Further understanding of the Latin subjunctive is necessary to get to the nature of this unreality expressed in focalizing statements of the subjunctive mood. Allen & Greenough write
Of the two principal uses of the subjunctive in independent sentences (cf. § 436), the second, or Potential Subjunctive, is found in a variety of sentences whose common element is the fact that the mood represents the action as merely conceived or possible, not as desired (hortatory, optative) or real (indicative).
“Potential Subjunctive,” §445
A focalizing statement of the subjunctive mood, therefore, gives us particular information as to from where a merely conceived or possible claim or action arises with its use of the Potential Subjunctive. What Rev. Myers fails to distinguish in his definition of the unreality of the subjunctive mood is the difference between ontology and epistemology. While the truth value of a statement may be True or False in a focalizing statement of the subjunctive mood, this issue is a separate fact from whether it is merely conceived or possible. Definitionally, unreality is just that: not yet real, merely conceived or possible. The fact that I believe Christ is Lord is True, but the nature of faith and belief is intangible, an expression of mental content, which is in that way unreal and immaterial, non-actuated.

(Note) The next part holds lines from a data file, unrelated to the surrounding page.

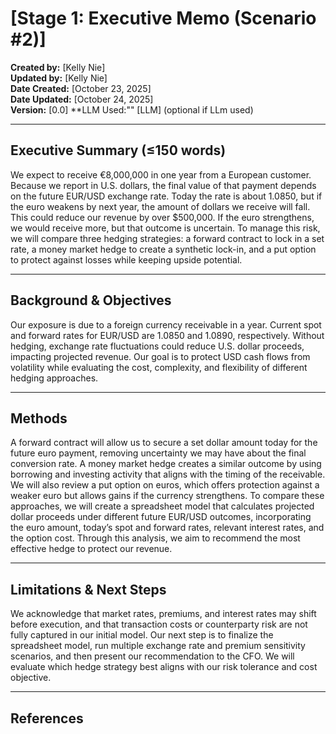 # [Stage 1: Executive Memo (Scenario #2)]

**Created by:** [Kelly Nie]  
**Updated by:** [Kelly Nie]  
**Date Created:** [October 23, 2025]  
**Date Updated:** [October 24, 2025]  
**Version:** [0.0]
**LLM Used:"" [LLM] (optional if LLm used)

---

## Executive Summary (≤150 words)

We expect to receive €8,000,000 in one year from a European customer. Because we report in U.S. dollars, the final value of that payment depends on the future EUR/USD exchange rate. Today the rate is about 1.0850, but if the euro weakens by next year, the amount of dollars we receive will fall. This could reduce our revenue by over $500,000. If the euro strengthens, we would receive more, but that outcome is uncertain. To manage this risk, we will compare three hedging strategies: a forward contract to lock in a set rate, a money market hedge to create a synthetic lock-in, and a put option to protect against losses while keeping upside potential.


---

## Background & Objectives
Our exposure is due to a foreign currency receivable in a year. Current spot and forward rates for EUR/USD are 1.0850 and 1.0890, respectively. Without hedging, exchange rate fluctuations could reduce U.S. dollar proceeds, impacting projected revenue. Our goal is to protect USD cash flows from volatility while evaluating the cost, complexity, and flexibility of different hedging approaches.

---

## Methods
A forward contract will allow us to secure a set dollar amount today for the future euro payment, removing uncertainty we may have about the final conversion rate. A money market hedge creates a similar outcome by using borrowing and investing activity that aligns with the timing of the receivable. We will also review a put option on euros, which offers protection against a weaker euro but allows gains if the currency strengthens. To compare these approaches, we will create a spreadsheet model that calculates projected dollar proceeds under different future EUR/USD outcomes, incorporating the euro amount, today’s spot and forward rates, relevant interest rates, and the option cost. Through this analysis, we aim to recommend the most effective hedge to protect our revenue.

---

## Limitations & Next Steps
We acknowledge that market rates, premiums, and interest rates may shift before execution, and that transaction costs or counterparty risk are not fully captured in our initial model. Our next step is to finalize the spreadsheet model, run multiple exchange rate and premium sensitivity scenarios, and then present our recommendation to the CFO. We will evaluate which hedge strategy best aligns with our risk tolerance and cost objective.

---

## References

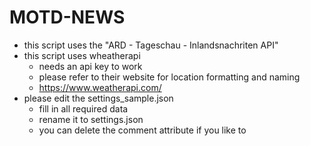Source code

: # MOTD-NEWS
- this script uses the "ARD - Tageschau - Inlandsnachriten API"
- this script uses wheatherapi
  - needs an api key to work
  - please refer to their website for location formatting and naming
  - https://www.weatherapi.com/
- please edit the settings_sample.json
  - fill in all required data
  - rename it to settings.json
  - you can delete the comment attribute if you like to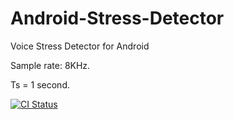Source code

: # Android-Stress-Detector
Voice Stress Detector for Android

Sample rate: 8KHz.

Ts = 1 second.

[![CI Status](https://circleci.com/gh/maxmousee/Android-Stress-Detector.svg?style=shield&circle-token=:circle-token)](https://circleci.com/gh/maxmousee/Android-Stress-Detector)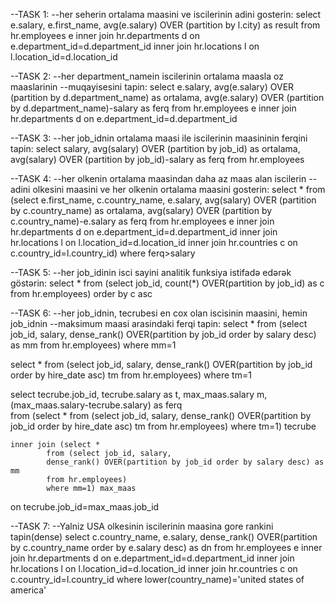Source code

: --TASK 1:
--her seherin ortalama maasini ve iscilerinin adini gosterin:
select e.salary, e.first_name,
avg(e.salary) OVER (partition by l.city) as result
from hr.employees e
inner join hr.departments d
on e.department_id=d.department_id
inner join hr.locations l
on l.location_id=d.location_id

--TASK 2:
--her department_namein iscilerinin ortalama maasla oz maaslarinin
--muqayisesini tapin:
select e.salary,
avg(e.salary) OVER (partition by d.department_name) as ortalama,
avg(e.salary) OVER (partition by d.department_name)-salary as ferq
from hr.employees e
inner join hr.departments d
on e.department_id=d.department_id

--TASK 3:
--her job_idnin ortalama maasi ile iscilerinin maasininin ferqini tapin:
select salary,
avg(salary) OVER (partition by job_id) as ortalama,
avg(salary) OVER (partition by job_id)-salary as ferq
from hr.employees 

--TASK 4:
--her olkenin ortalama maasindan daha az maas alan  iscilerin
--adini olkesini maasini ve her olkenin ortalama maasini gosterin:
select *
from (select e.first_name, c.country_name, e.salary, 
avg(salary) OVER (partition by c.country_name) as ortalama,
avg(salary) OVER (partition by c.country_name)-e.salary as ferq
from hr.employees e
inner join hr.departments d
on e.department_id=d.department_id
inner join hr.locations l
on l.location_id=d.location_id
inner join hr.countries c
on c.country_id=l.country_id)
where ferq>salary


--TASK 5:
--her job_idinin isci sayini analitik funksiya istifadə edərək göstərin:
select *
from (select job_id, 
count(*) OVER(partition by job_id) as c
from hr.employees)
order by c asc


--TASK 6:
--her job_idnin, tecrubesi en cox olan iscisinin maasini, hemin job_idnin
--maksimum maasi arasindaki ferqi tapin:
select *
from (select job_id, salary, 
dense_rank() OVER(partition by job_id order by salary desc) as mm
from hr.employees)
where mm=1

select *
from (select job_id, salary,
dense_rank() OVER(partition by job_id order by hire_date asc) tm
from hr.employees)
where tm=1


select tecrube.job_id, tecrube.salary as t, max_maas.salary m, (max_maas.salary-tecrube.salary) as ferq   
	from (select *
			from (select job_id, salary,
			dense_rank() OVER(partition by job_id order by hire_date asc) tm
			from hr.employees)
			where tm=1) tecrube

	inner join (select *
            from (select job_id, salary, 
            dense_rank() OVER(partition by job_id order by salary desc) as mm
            from hr.employees)
            where mm=1) max_maas

on tecrube.job_id=max_maas.job_id

--TASK 7:
--Yalniz USA olkesinin iscilerinin maasina gore rankini tapin(dense)
select c.country_name, e.salary,
dense_rank() OVER(partition by c.country_name order by e.salary desc) as dn
from hr.employees e
inner join hr.departments d
on e.department_id=d.department_id
inner join hr.locations l
on l.location_id=d.location_id
inner join hr.countries c
on c.country_id=l.country_id
where lower(country_name)='united states of america'
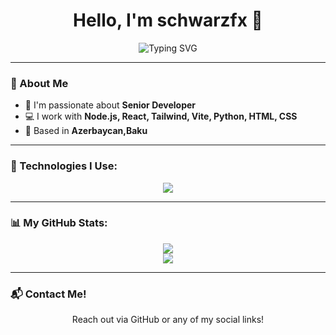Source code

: <h1 align="center">Hello, I'm schwarzfx 👋</h1>

<p align="center">
  <img src="https://readme-typing-svg.herokuapp.com?font=Fira+Code&pause=1000&color=00BFFF&width=435&lines=Full+Stack+Developer;Node.js+%7C+React+%7C+Tailwind+%7C+Vite;Python+%7C+C%2B%2B+%7C+Web+Development" alt="Typing SVG" />
</p>

---

### 🌟 About Me
- 🚀 I'm passionate about **Senior Developer**  
- 💻 I work with **Node.js, React, Tailwind, Vite, Python, HTML, CSS**  
- 📍 Based in **Azerbaycan,Baku**

---

### 🚀 Technologies I Use:
<p align="center">
  <img src="https://skillicons.dev/icons?i=nodejs,react,tailwind,python,html,css,vite,js" />
</p>

---

### 📊 My GitHub Stats:
<p align="center">
  <img src="https://github-readme-stats.vercel.app/api?username=schwarzfx&show_icons=true&theme=tokyonight" />
  <br>
  <img src="https://github-readme-streak-stats.herokuapp.com/?user=schwarzfx&theme=tokyonight" />
</p>

---

### 📬 Contact Me!
<p align="center">
  Reach out via GitHub or any of my social links!
</p>
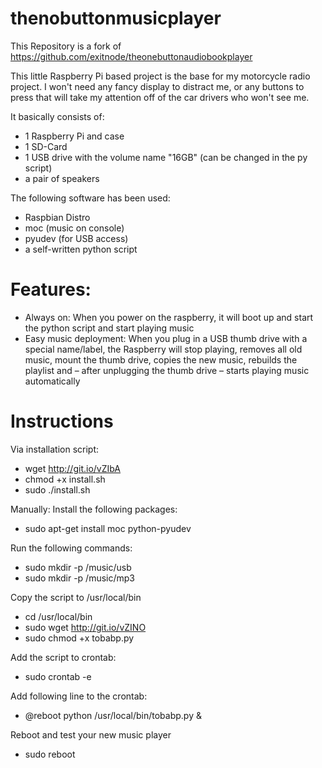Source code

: thenobuttonmusicplayer
=======

This Repository is a fork of https://github.com/exitnode/theonebuttonaudiobookplayer

This little Raspberry Pi based project is the base for my motorcycle radio project. I won't need any fancy display to distract me, or any buttons to press that will take my attention off of the car drivers who won't see me.

It basically consists of:  
  
* 1 Raspberry Pi and case
* 1 SD-Card
* 1 USB drive with the volume name "16GB" (can be changed in the py script)
* a pair of speakers
  
The following software has been used:  
  
* Raspbian Distro
* moc (music on console)
* pyudev (for USB access)
* a self-written python script
  
Features:
====== 
* Always on: When you power on the raspberry, it will boot up and start the python script and start playing music
* Easy music deployment: When you plug in a USB thumb drive with a special name/label, the Raspberry will stop playing, removes all old music, mount the thumb drive, copies the new music, rebuilds the playlist and – after unplugging the thumb drive – starts playing music automatically


Instructions
=======
Via installation script:
* wget http://git.io/vZIbA
* chmod +x install.sh
* sudo ./install.sh

Manually:
Install the following packages:
* sudo apt-get install moc python-pyudev

Run the following commands:
* sudo mkdir -p /music/usb
* sudo mkdir -p /music/mp3

Copy the script to /usr/local/bin
* cd /usr/local/bin
* sudo wget http://git.io/vZINO
* sudo chmod +x tobabp.py

Add the script to crontab:
* sudo crontab -e

Add following line to the crontab:
* @reboot python /usr/local/bin/tobabp.py &

Reboot and test your new music player
* sudo reboot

Let us then return to the point of original contention, LC Part II §66. The focalizing statement of the subjunctive mood is here, stripped down to its essential elements, “quamquam… credant, et invocent,” “although… they believe, and worship.” While Rev. Myers claims the Latin translator of Luther’s LC, Obsopoeus “was not presenting a statement of fact; he was merely being hypothetical, at best, for the sake of argument” with these verbs, this assertion fails the ontological-epistemological distinction necessary to understanding the unreality of the subjunctive. Whether or not they truly believe and worship (“credant, et invocent”) is aside the point of the use of these subjunctive mood verbs: they definitionally don’t, as false Christians and hypocrites. But it is from the focalizing statement of the subjunctive mood in an adversative-concessive quamquam clause that we get the information that they possibly conceive of themselves as truly believing and worshiping. Factually speaking, their claim that they believe and worship only one true God is false, although the focalizing force of the subjunctive tells us that they believe their worship is true.
It is intended that this response can aid those more theologically minded to decide the full import of LC II§66. I thank Rev. Myers for his concise and thorough recapitulation of the debate in “A Case for Latin: A Linguistic Note on LC II, 66” and encourage others to go read it and his full argument for themselves.